> [THE PROBLEM]: Scan the entries that follow and copy out every line containing "textwidth".

> [THE DATA]:
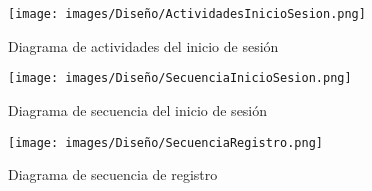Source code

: \begin{figure}
    \centering
    \texttt{[image: images/Diseño/ActividadesInicioSesion.png]}
    \caption{Diagrama de actividades del inicio de sesión}
    \label{dia:actividad_inicio_sesion}
\end{figure}

\begin{figure}
    \centering
    \texttt{[image: images/Diseño/SecuenciaInicioSesion.png]}
    \caption{Diagrama de secuencia del inicio de sesión}
    \label{dia:secuencia_inicio_sesion}
\end{figure}

\begin{figure}
    \centering
    \texttt{[image: images/Diseño/SecuenciaRegistro.png]}
    \caption{Diagrama de secuencia de registro}
    \label{dia:secuencia_registro}
\end{figure}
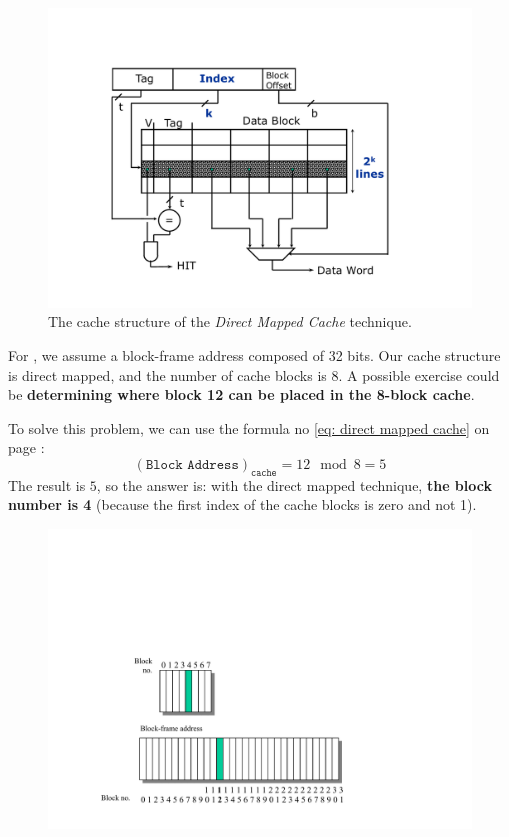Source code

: \newpage

\begin{figure}[!htp]
    \centering
    \includegraphics[width=.7\textwidth]{img/direct-mapped-cache-2.pdf}
    \caption{The cache structure of the \emph{Direct Mapped Cache} technique.}
    \label{fig: Direct Mapped Cache - Structure}
\end{figure}

\noindent
For , we assume a block-frame address composed of 32 bits. Our cache structure is direct mapped, and the number of cache blocks is 8. A possible exercise could be \textbf{determining where block 12 can be placed in the 8-block cache}.

\highspace
To solve this problem, we can use the formula no \ref{eq: direct mapped cache} on page \pageref{eq: direct mapped cache}: 
\begin{equation*}
    \left(\texttt{Block Address}\right)_{\texttt{cache}} = 12 \mod 8 = 5
\end{equation*}
The result is $5$, so the answer is: with the direct mapped technique, \textbf{the block number is 4} (because the first index of the cache blocks is zero and not 1).

\begin{figure}[!htp]
    \centering
    \includegraphics[width=.8\textwidth]{img/direct-mapped-cache-3.pdf}
\end{figure}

> [OUTPUT OF THE EXERCISE]:
    \includegraphics[width=.7\textwidth]{img/direct-mapped-cache-2.pdf}
    \includegraphics[width=.8\textwidth]{img/direct-mapped-cache-3.pdf}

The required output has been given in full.